• Work instructions: Reproduce the listing below exactly, beginning with its first line and ending with the line that holds "where $\mu_0$ is"; pictures are not part of the copy.

____

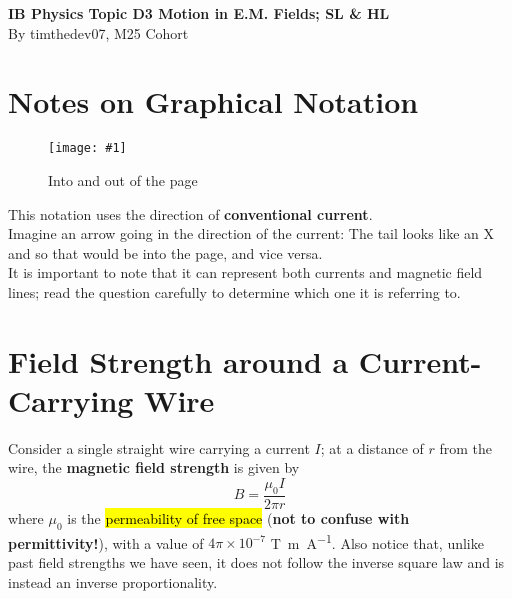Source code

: \documentclass[a4paper,12pt]{article}
\let\oldsection\section
\renewcommand\section{\clearpage\oldsection}
\let\oldsi\si
\renewcommand{\si}[1]{\oldsi[per-mode=reciprocal-positive-first]{#1}}
\newcommand{\lb}{\\[8pt]}
\newcommand{\img}[4]{\begin{center}
  \begin{figure}[H]
    \centering
    \texttt{[image: \#1]}
    \caption{#3}
    \label{fig:#4}
  \end{figure}
\end{center}}
\begin{document}
\pagestyle{fancy}


\begin{titlepage}
  \begin{center}

    \vspace*{8cm}
    \textbf{\Large {IB Physics Topic D3 Motion in E.M. Fields; SL \& HL}} \\
    \vspace*{1cm}
    \large{By timthedev07, M25 Cohort}


  \end{center}
\end{titlepage}

\pagebreak
\tableofcontents
\pagebreak

\clearpage
\setcounter{page}{1}

\section{Notes on Graphical Notation}

\img{intooutof.jpg}{0.6}{Into and out of the page}{intooutof}

This notation uses the direction of \textbf{conventional current}.\lb
Imagine an arrow going in the direction of the current: The tail looks like an X and so that would be into the page, and vice versa.\lb
It is important to note that it can represent both currents and magnetic field lines; read the question carefully to determine which one it is referring to.

\section{Field Strength around a Current-Carrying Wire}

Consider a single straight wire carrying a current $I$; at a distance of $r$ from the wire, the \textbf{magnetic field strength} is given by
\begin{equation}\label{eq:wire_fieldstrength}
  B = \frac{\mu_0I}{2\pi r}
\end{equation}
where $\mu_0$ is the \hl{permeability of free space} (\textbf{not to confuse with permittivity!}), with a value of $4\pi \times 10^{-7}$ \si{\tesla\metre\per\ampere}.
Also notice that, unlike past field strengths we have seen, it does not follow the inverse square law and is instead an inverse proportionality.

\pagebreak
\end{document}
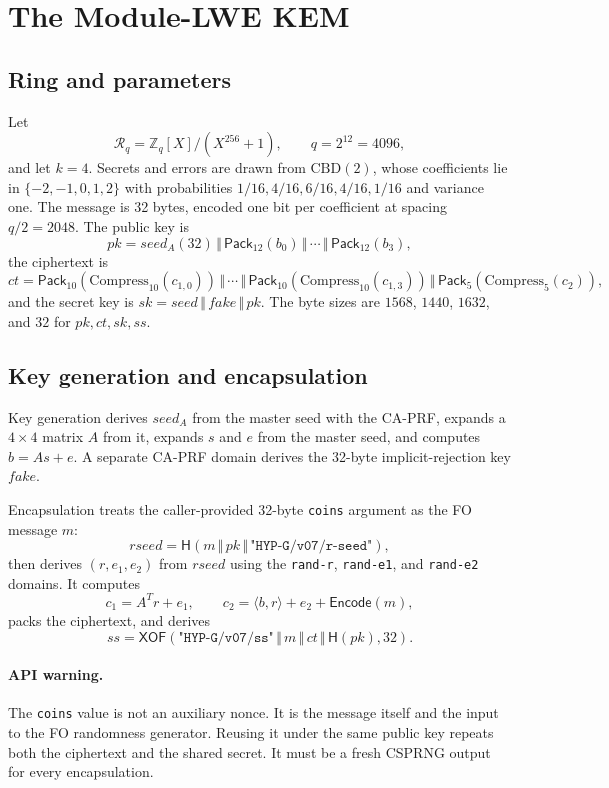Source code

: \documentclass[11pt,a4paper]{article}
\theoremstyle{plain}
\theoremstyle{definition}
\theoremstyle{remark}
\newcommand{\concat}{\,\Vert\,}
\newcommand{\Z}{\mathbb{Z}}
\newcommand{\Ring}{\mathcal{R}_q}
\newcommand{\Hash}{\mathsf{H}}
\newcommand{\XOF}{\mathsf{XOF}}
\newcommand{\Encode}{\mathsf{Encode}}
\newcommand{\Pack}{\mathsf{Pack}}
\begin{document}
\section{The Module-LWE KEM}
\label{sec:kem}

\subsection{Ring and parameters}

Let
\[
  \Ring=\Z_q[X]/(X^{256}+1), \qquad q=2^{12}=4096,
\]
and let $k=4$.  Secrets and errors are drawn from $\mathrm{CBD}(2)$,
whose coefficients lie in $\{-2,-1,0,1,2\}$ with probabilities
$1/16,4/16,6/16,4/16,1/16$ and variance one.  The message is 32 bytes,
encoded one bit per coefficient at spacing $q/2=2048$.  The public key
is
\[
 pk=\mathit{seed}_A(32)\concat \Pack_{12}(b_0)\concat\cdots\concat
 \Pack_{12}(b_3),
\]
the ciphertext is
\[
 ct=\Pack_{10}(\mathrm{Compress}_{10}(c_{1,0}))\concat\cdots\concat
 \Pack_{10}(\mathrm{Compress}_{10}(c_{1,3}))
 \concat\Pack_5(\mathrm{Compress}_5(c_2)),
\]
and the secret key is $sk=\mathit{seed}\concat\mathit{fake}\concat pk$.
The byte sizes are $1568$, $1440$, $1632$, and $32$ for
$pk,ct,sk,ss$.

\subsection{Key generation and encapsulation}

Key generation derives $\mathit{seed}_A$ from the master seed with the
CA-PRF, expands a $4\times4$ matrix $A$ from it, expands $s$ and $e$
from the master seed, and computes $b=A s+e$.  A separate CA-PRF
domain derives the 32-byte implicit-rejection key $\mathit{fake}$.

Encapsulation treats the caller-provided 32-byte \texttt{coins}
argument as the FO message $m$:
\[
 \mathit{rseed}=\Hash(m\concat pk\concat\texttt{"HYP-G/v07/r-seed"}),
\]
then derives $(r,e_1,e_2)$ from $\mathit{rseed}$ using the
\texttt{rand-r}, \texttt{rand-e1}, and \texttt{rand-e2} domains.  It
computes
\[
 c_1=A^T r+e_1,\qquad
 c_2=\langle b,r\rangle+e_2+\Encode(m),
\]
packs the ciphertext, and derives
\[
 ss=\XOF(\texttt{"HYP-G/v07/ss"}\concat m\concat ct\concat
 \Hash(pk),32).
\]

\paragraph{API warning.}  The \texttt{coins} value is not an auxiliary
nonce.  It is the message itself and the input to the FO randomness
generator.  Reusing it under the same public key repeats both the
ciphertext and the shared secret.  It must be a fresh CSPRNG output for
every encapsulation.
\end{document}

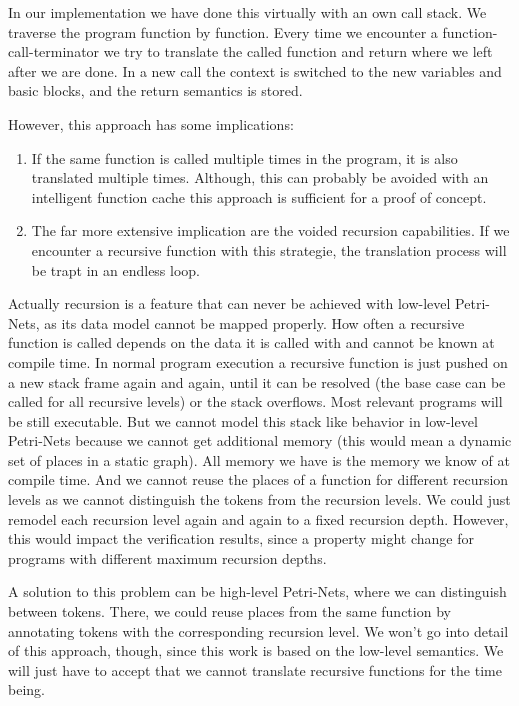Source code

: In our implementation we have done this virtually with an own call stack.
We traverse the program function by function.
Every time we encounter a function-call-terminator we try to translate the called function and return where we left after we are done.
In a new call the context is switched to the new variables and basic blocks, and the return semantics is stored.

However, this approach has some implications:
\begin{enumerate}
    \item If the same function is called multiple times in the program, it is also translated multiple times.
    Although, this can probably be avoided with an intelligent function cache this approach is sufficient for a proof of concept.
    \item The far more extensive implication are the voided recursion capabilities.
    If we encounter a recursive function with this strategie, the translation process will be trapt in an endless loop.
\end{enumerate}
Actually recursion is a feature that can never be achieved with low-level Petri-Nets, as its data model cannot be mapped properly.
How often a recursive function is called depends on the data it is called with and cannot be known at compile time.
In normal program execution a recursive function is just pushed on a new stack frame again and again, until it can be resolved (the base case can be called for all recursive levels) or the stack overflows.
Most relevant programs will be still executable.
But we cannot model this stack like behavior in low-level Petri-Nets because we cannot get additional memory (this would mean a dynamic set of places in a static graph).
All memory we have is the memory we know of at compile time.
And we cannot reuse the places of a function for different recursion levels as we cannot distinguish the tokens from the recursion levels.
We could just remodel each recursion level again and again to a fixed recursion depth.
However, this would impact the verification results, since a property might change for programs with different maximum recursion depths.

A solution to this problem can be high-level Petri-Nets, where we can distinguish between tokens.
There, we could reuse places from the same function by annotating tokens with the corresponding recursion level.
We won't go into detail of this approach, though, since this work is based on the low-level semantics.
We will just have to accept that we cannot translate recursive functions for the time being.

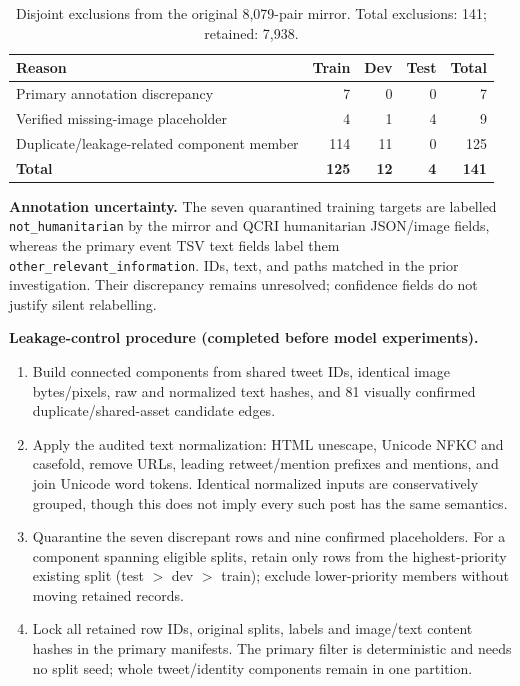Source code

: \documentclass[11pt,a4paper]{article}
\begin{document}
\begin{table}[htbp]
\centering\small
\caption{Disjoint exclusions from the original 8,079-pair mirror. Total exclusions: 141; retained: 7,938.}
\label{tab:exclusions}
\begin{tabularx}{\linewidth}{@{}>{\raggedright\arraybackslash}Xrrrr@{}}
\toprule
Reason & Train & Dev & Test & Total \\
\midrule
Primary annotation discrepancy & 7 & 0 & 0 & 7 \\
Verified missing-image placeholder & 4 & 1 & 4 & 9 \\
Duplicate/leakage-related component member & 114 & 11 & 0 & 125 \\
\midrule
\textbf{Total} & \textbf{125} & \textbf{12} & \textbf{4} & \textbf{141} \\
\bottomrule
\end{tabularx}
\end{table}
\textbf{Annotation uncertainty.} The seven quarantined training targets are labelled \texttt{not\_humanitarian} by the mirror and QCRI humanitarian JSON/image fields, whereas the primary event TSV text fields label them \texttt{other\_relevant\_information}. IDs, text, and paths matched in the prior investigation. Their discrepancy remains unresolved; confidence fields do not justify silent relabelling.

\textbf{Leakage-control procedure (completed before model experiments).}
\begin{enumerate}[label=\arabic*.,itemsep=2pt]
\item Build connected components from shared tweet IDs, identical image bytes/pixels, raw and normalized text hashes, and 81 visually confirmed duplicate/shared-asset candidate edges.
\item Apply the audited text normalization: HTML unescape, Unicode NFKC and casefold, remove URLs, leading retweet/mention prefixes and mentions, and join Unicode word tokens. Identical normalized inputs are conservatively grouped, though this does not imply every such post has the same semantics.
\item Quarantine the seven discrepant rows and nine confirmed placeholders. For a component spanning eligible splits, retain only rows from the highest-priority existing split (test $>$ dev $>$ train); exclude lower-priority members without moving retained records.
\item Lock all retained row IDs, original splits, labels and image/text content hashes in the primary manifests. The primary filter is deterministic and needs no split seed; whole tweet/identity components remain in one partition.
\end{enumerate}
\end{document}
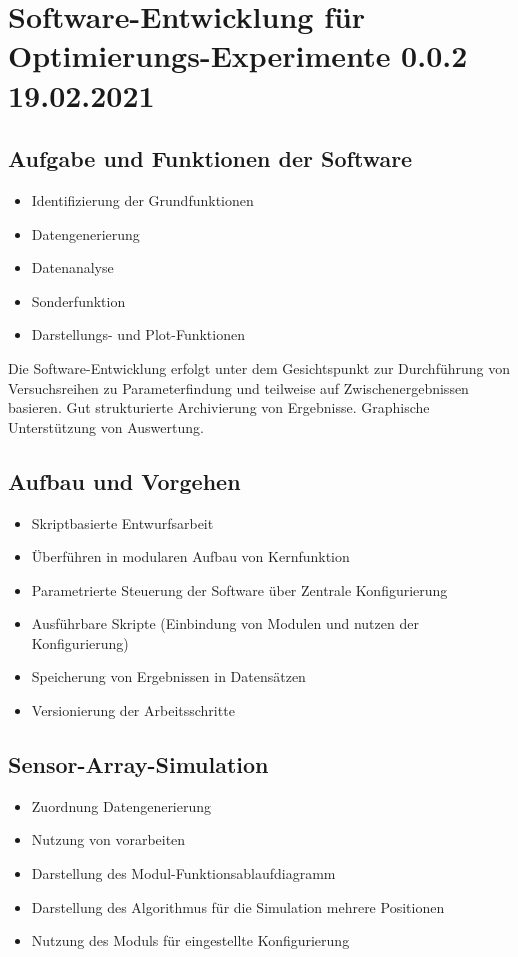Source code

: %

\chapter{Software-Entwicklung für Optimierungs-Experimente 0.0.2 19.02.2021}\label{ch:sw-entwicklung-f-opt-exp}

\section{Aufgabe und Funktionen der Software}\label{sec:aufgabe-und-funktionen-sw}
\begin{itemize}
	\item Identifizierung der Grundfunktionen
	\item Datengenerierung
	\item Datenanalyse
	\item Sonderfunktion
	\item Darstellungs- und Plot-Funktionen
\end{itemize}

Die Software-Entwicklung erfolgt unter dem Gesichtspunkt zur Durchführung von Versuchsreihen zu 
Parameterfindung und teilweise auf Zwischenergebnissen basieren.
Gut strukturierte Archivierung von Ergebnisse.
Graphische Unterstützung von Auswertung.
 
\section{Aufbau und Vorgehen}\label{sec:aufbau-und-vorgehen}
	\begin{itemize}
		\item Skriptbasierte Entwurfsarbeit
		\item Überführen in modularen Aufbau von Kernfunktion
		\item Parametrierte Steuerung der Software über Zentrale Konfigurierung
		\item Ausführbare Skripte (Einbindung von Modulen und nutzen der Konfigurierung)
		\item Speicherung von Ergebnissen in Datensätzen
		\item Versionierung der Arbeitsschritte
	\end{itemize}


\section{Sensor-Array-Simulation}\label{sec:sensor-array-simulation}
	\begin{itemize}
		\item Zuordnung Datengenerierung
		\item Nutzung von vorarbeiten
		\item Darstellung des Modul-Funktionsablaufdiagramm
		\item Darstellung des Algorithmus für die Simulation mehrere Positionen
		\item Nutzung des Moduls für eingestellte Konfigurierung
	\end{itemize}

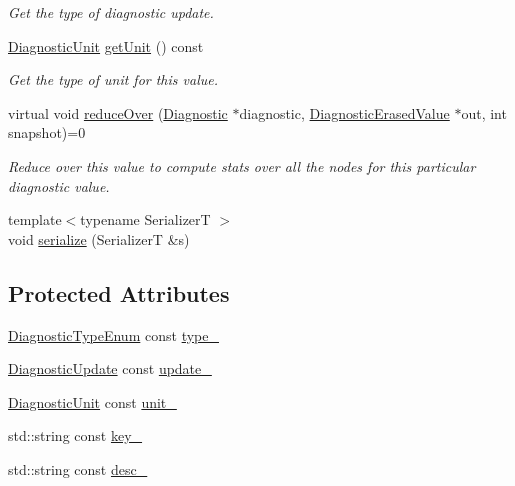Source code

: \begin{DoxyCompactItemize}
\begin{DoxyCompactList}\small\item\em Get the type of diagnostic update. \end{DoxyCompactList}\item 
\hyperlink{namespacevt_1_1runtime_1_1component_a99ec18b08862c712176126bb7d0e307a}{Diagnostic\+Unit} \hyperlink{structvt_1_1runtime_1_1component_1_1detail_1_1_diagnostic_base_aae529e6a682145fa59f90bcea0d5e6d8}{get\+Unit} () const
\begin{DoxyCompactList}\small\item\em Get the type of unit for this value. \end{DoxyCompactList}\item 
virtual void \hyperlink{structvt_1_1runtime_1_1component_1_1detail_1_1_diagnostic_base_a3a47051d20b9c7c66146eeda75fd7ad6}{reduce\+Over} (\hyperlink{structvt_1_1runtime_1_1component_1_1_diagnostic}{Diagnostic} $\ast$diagnostic, \hyperlink{structvt_1_1runtime_1_1component_1_1_diagnostic_erased_value}{Diagnostic\+Erased\+Value} $\ast$out, int snapshot)=0
\begin{DoxyCompactList}\small\item\em Reduce over this value to compute stats over all the nodes for this particular diagnostic value. \end{DoxyCompactList}\item 
{\footnotesize template$<$typename SerializerT $>$ }\\void \hyperlink{structvt_1_1runtime_1_1component_1_1detail_1_1_diagnostic_base_a7954f310c9189c4d6ff43f7d0029a98f}{serialize} (SerializerT \&s)
\end{DoxyCompactItemize}
\subsection*{Protected Attributes}
\begin{DoxyCompactItemize}
\item 
\hyperlink{namespacevt_1_1runtime_1_1component_af0bb99d9a054682217874bdc735ecac0}{Diagnostic\+Type\+Enum} const \hyperlink{structvt_1_1runtime_1_1component_1_1detail_1_1_diagnostic_base_a3ec20887005eeff64bc9b5ff11b4660b}{type\+\_\+}
\item 
\hyperlink{namespacevt_1_1runtime_1_1component_a896637e6e183a909a17bfd8d3943c206}{Diagnostic\+Update} const \hyperlink{structvt_1_1runtime_1_1component_1_1detail_1_1_diagnostic_base_ad3cde52b9fbd10f4c5de29ce2d4878f3}{update\+\_\+}
\item 
\hyperlink{namespacevt_1_1runtime_1_1component_a99ec18b08862c712176126bb7d0e307a}{Diagnostic\+Unit} const \hyperlink{structvt_1_1runtime_1_1component_1_1detail_1_1_diagnostic_base_a2e77691cce01c69757483f4cdca65b19}{unit\+\_\+}
\item 
std\+::string const \hyperlink{structvt_1_1runtime_1_1component_1_1detail_1_1_diagnostic_base_a9933513cdc0b6cb0b05e453e31d8719a}{key\+\_\+}
\item 
std\+::string const \hyperlink{structvt_1_1runtime_1_1component_1_1detail_1_1_diagnostic_base_a1c70c4da286b442bf1dd0285f5c10fb3}{desc\+\_\+}
\end{DoxyCompactItemize}



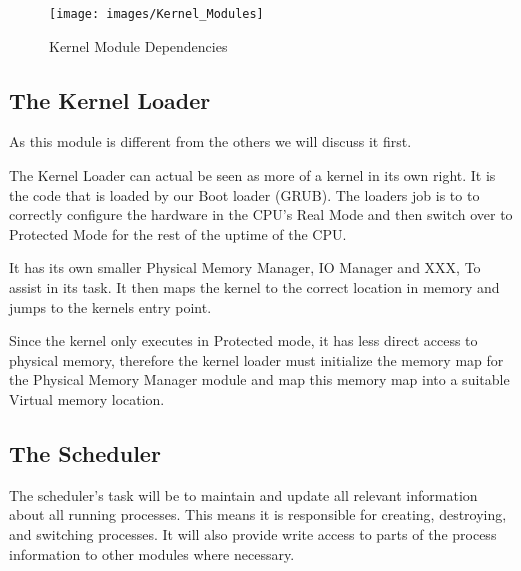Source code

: \documentclass[a4paper]{report}
\begin{document}
\begin{figure}[ht]
\centering
\texttt{[image: images/Kernel\_Modules]}
\caption{Kernel Module Dependencies}
\label{fig:WinTitleBarScreen}
\end{figure}


\subsection{The Kernel Loader}

As this module is different from the others we will discuss it first.

The Kernel Loader can actual be seen as more of a kernel in its own right. It is the code that is loaded by our Boot loader (GRUB). The loaders job is to to correctly configure the hardware in the CPU's Real Mode and then switch over to Protected Mode for the rest of the uptime of the CPU.

It has its own smaller Physical Memory Manager, IO Manager and XXX, To assist in its task. It then maps the kernel to the correct location in memory and jumps to the kernels entry point.

Since the kernel only executes in Protected mode, it has less direct access to physical memory, therefore the kernel loader must initialize the memory map for the Physical Memory Manager module and map this memory map into a suitable Virtual memory location.

\subsection{The Scheduler}

The scheduler's task will be to maintain and update all relevant information about all running processes. This means it is responsible for creating, destroying, and switching processes. It will also provide write access to parts of the process information to other modules where necessary.
\end{document}
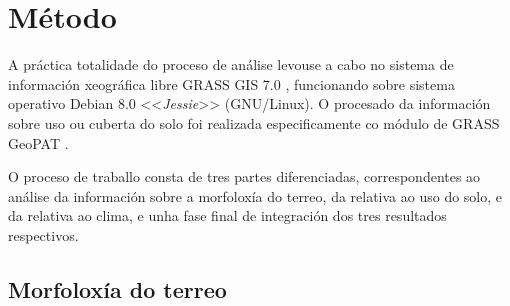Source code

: \documentclass[11pt,a4paper]{article}
\begin{document}





\section{Método}

A práctica totalidade do proceso de análise levouse a cabo no sistema de información xeográfica libre GRASS GIS 7.0 \citep{GRASS7}, funcionando sobre sistema operativo Debian 8.0 <<\emph{Jessie}>> (GNU/Linux). O procesado da información sobre uso ou cuberta do solo foi realizada especificamente co módulo de GRASS GeoPAT \citep[\emph{Geospatial Pattern Analysis Toolbox},][]{Jasiewicz201562}.%

O proceso de traballo consta de tres partes diferenciadas, correspondentes ao análise da información sobre a morfoloxía do terreo, da relativa ao uso do solo, e da relativa ao clima, e unha fase final de integración dos tres resultados respectivos.

\subsection{Morfoloxía do terreo}
\end{document}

____

• Task result:
Source code

: \documentclass[a4paper,12pt]{article}
\let\oldsection\section
\renewcommand\section{\clearpage\oldsection}
\let\oldsi\si
\renewcommand{\si}[1]{\oldsi[per-mode=reciprocal-positive-first]{#1}}
\newcommand{\lb}{\\[8pt]}
\newcommand{\img}[4]{\begin{center}
  \begin{figure}[H]
    \centering
    \texttt{[image: \#1]}
    \caption{#3}
    \label{fig:#4}
  \end{figure}
\end{center}}
\begin{document}
\pagestyle{fancy}


\begin{titlepage}
  \begin{center}

    \vspace*{8cm}
    \textbf{\Large {IB Physics Topic D3 Motion in E.M. Fields; SL \& HL}} \\
    \vspace*{1cm}
    \large{By timthedev07, M25 Cohort}


  \end{center}
\end{titlepage}

\pagebreak
\tableofcontents
\pagebreak

\clearpage
\setcounter{page}{1}

\section{Notes on Graphical Notation}

\img{intooutof.jpg}{0.6}{Into and out of the page}{intooutof}

This notation uses the direction of \textbf{conventional current}.\lb
Imagine an arrow going in the direction of the current: The tail looks like an X and so that would be into the page, and vice versa.\lb
It is important to note that it can represent both currents and magnetic field lines; read the question carefully to determine which one it is referring to.

\section{Field Strength around a Current-Carrying Wire}

Consider a single straight wire carrying a current $I$; at a distance of $r$ from the wire, the \textbf{magnetic field strength} is given by
\begin{equation}\label{eq:wire_fieldstrength}
  B = \frac{\mu_0I}{2\pi r}
\end{equation}
where $\mu_0$ is the \hl{permeability of free space} (\textbf{not to confuse with permittivity!}), with a value of $4\pi \times 10^{-7}$ \si{\tesla\metre\per\ampere}.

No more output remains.